_PROMPT_
The job is to find each line of the records below that includes the word "破解下载" and copy it.

_TASK DATA_
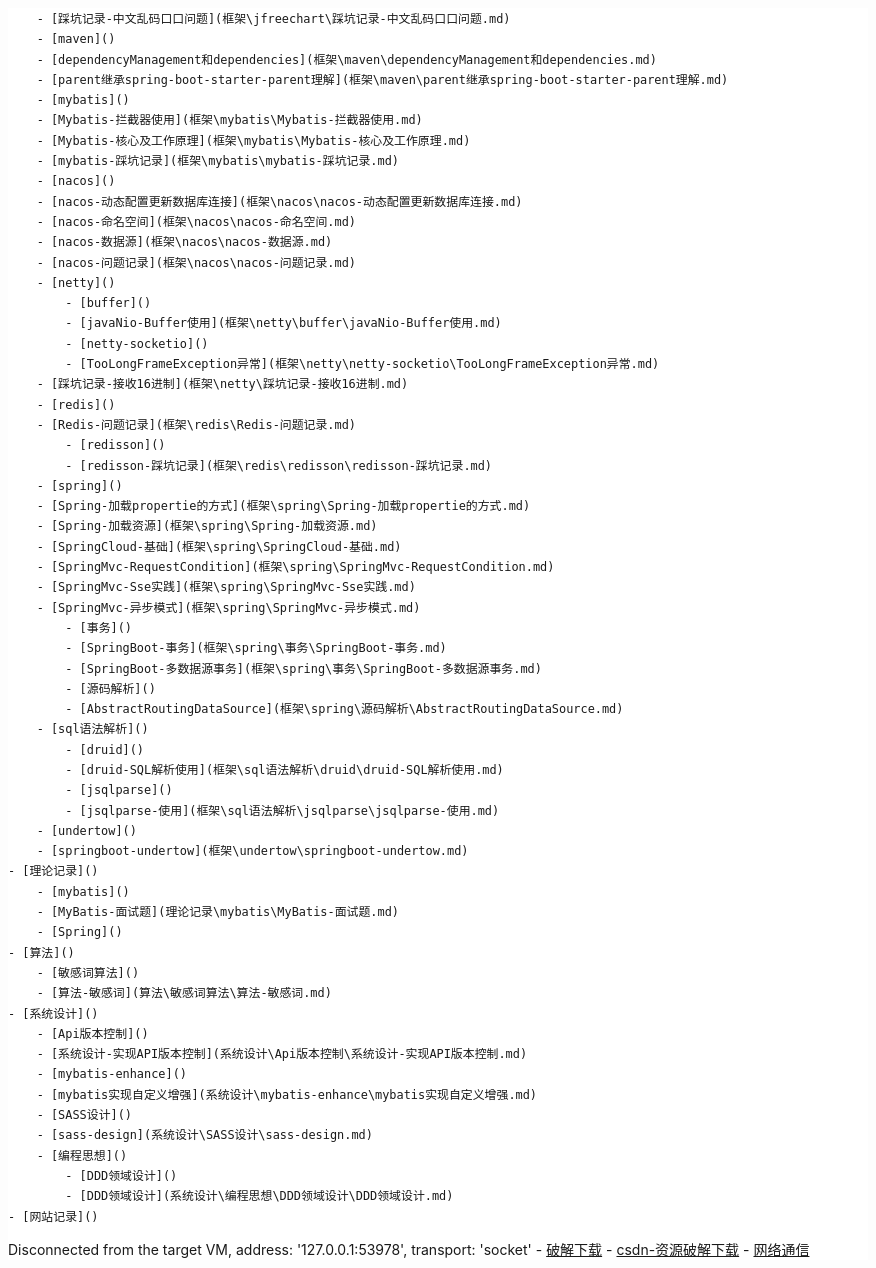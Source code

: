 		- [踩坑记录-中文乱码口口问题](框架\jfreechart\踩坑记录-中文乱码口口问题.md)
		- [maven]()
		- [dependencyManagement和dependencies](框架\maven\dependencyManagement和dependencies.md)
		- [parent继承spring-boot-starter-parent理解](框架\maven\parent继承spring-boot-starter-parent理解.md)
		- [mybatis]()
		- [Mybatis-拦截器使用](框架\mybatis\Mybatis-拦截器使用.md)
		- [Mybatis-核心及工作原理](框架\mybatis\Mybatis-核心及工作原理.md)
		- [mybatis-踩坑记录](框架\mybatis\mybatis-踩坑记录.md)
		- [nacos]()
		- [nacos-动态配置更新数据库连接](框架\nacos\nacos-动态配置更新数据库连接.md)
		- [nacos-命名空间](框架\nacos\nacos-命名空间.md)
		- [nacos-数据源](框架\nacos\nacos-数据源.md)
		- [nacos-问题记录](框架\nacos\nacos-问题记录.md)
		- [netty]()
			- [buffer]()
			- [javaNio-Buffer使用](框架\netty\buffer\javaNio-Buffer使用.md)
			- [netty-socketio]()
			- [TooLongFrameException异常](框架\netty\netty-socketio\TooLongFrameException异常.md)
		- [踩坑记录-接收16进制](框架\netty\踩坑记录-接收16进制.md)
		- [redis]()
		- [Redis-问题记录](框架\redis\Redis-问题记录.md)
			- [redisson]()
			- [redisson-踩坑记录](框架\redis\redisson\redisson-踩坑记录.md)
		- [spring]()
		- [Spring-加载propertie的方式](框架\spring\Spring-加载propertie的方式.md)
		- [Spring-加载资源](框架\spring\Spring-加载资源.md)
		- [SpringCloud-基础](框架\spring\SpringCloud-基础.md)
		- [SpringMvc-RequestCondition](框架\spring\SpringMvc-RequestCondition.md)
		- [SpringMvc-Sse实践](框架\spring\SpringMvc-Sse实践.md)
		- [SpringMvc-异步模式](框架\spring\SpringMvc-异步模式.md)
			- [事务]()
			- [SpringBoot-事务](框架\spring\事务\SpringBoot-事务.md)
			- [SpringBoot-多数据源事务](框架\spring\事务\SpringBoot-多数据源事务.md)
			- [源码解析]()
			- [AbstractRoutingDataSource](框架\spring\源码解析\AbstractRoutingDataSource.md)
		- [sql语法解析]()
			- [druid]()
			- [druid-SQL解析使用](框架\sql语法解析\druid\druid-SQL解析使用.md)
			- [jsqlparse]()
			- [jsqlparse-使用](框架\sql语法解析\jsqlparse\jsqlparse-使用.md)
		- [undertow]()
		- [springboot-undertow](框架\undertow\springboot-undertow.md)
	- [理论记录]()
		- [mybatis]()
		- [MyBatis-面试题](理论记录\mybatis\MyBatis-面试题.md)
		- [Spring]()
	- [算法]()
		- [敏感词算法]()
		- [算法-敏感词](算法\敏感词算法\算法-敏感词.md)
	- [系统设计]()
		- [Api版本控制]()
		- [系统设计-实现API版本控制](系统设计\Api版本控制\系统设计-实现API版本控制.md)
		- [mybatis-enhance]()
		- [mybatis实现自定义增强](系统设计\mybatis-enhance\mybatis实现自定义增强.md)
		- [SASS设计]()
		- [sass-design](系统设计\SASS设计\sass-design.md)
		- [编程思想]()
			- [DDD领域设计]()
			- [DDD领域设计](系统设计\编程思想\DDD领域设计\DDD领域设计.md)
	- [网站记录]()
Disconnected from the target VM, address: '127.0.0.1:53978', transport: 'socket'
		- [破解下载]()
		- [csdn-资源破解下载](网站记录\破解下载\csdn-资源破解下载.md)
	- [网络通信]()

_EXERCISE OUTPUT_
		- [破解下载]()
		- [csdn-资源破解下载](网站记录\破解下载\csdn-资源破解下载.md)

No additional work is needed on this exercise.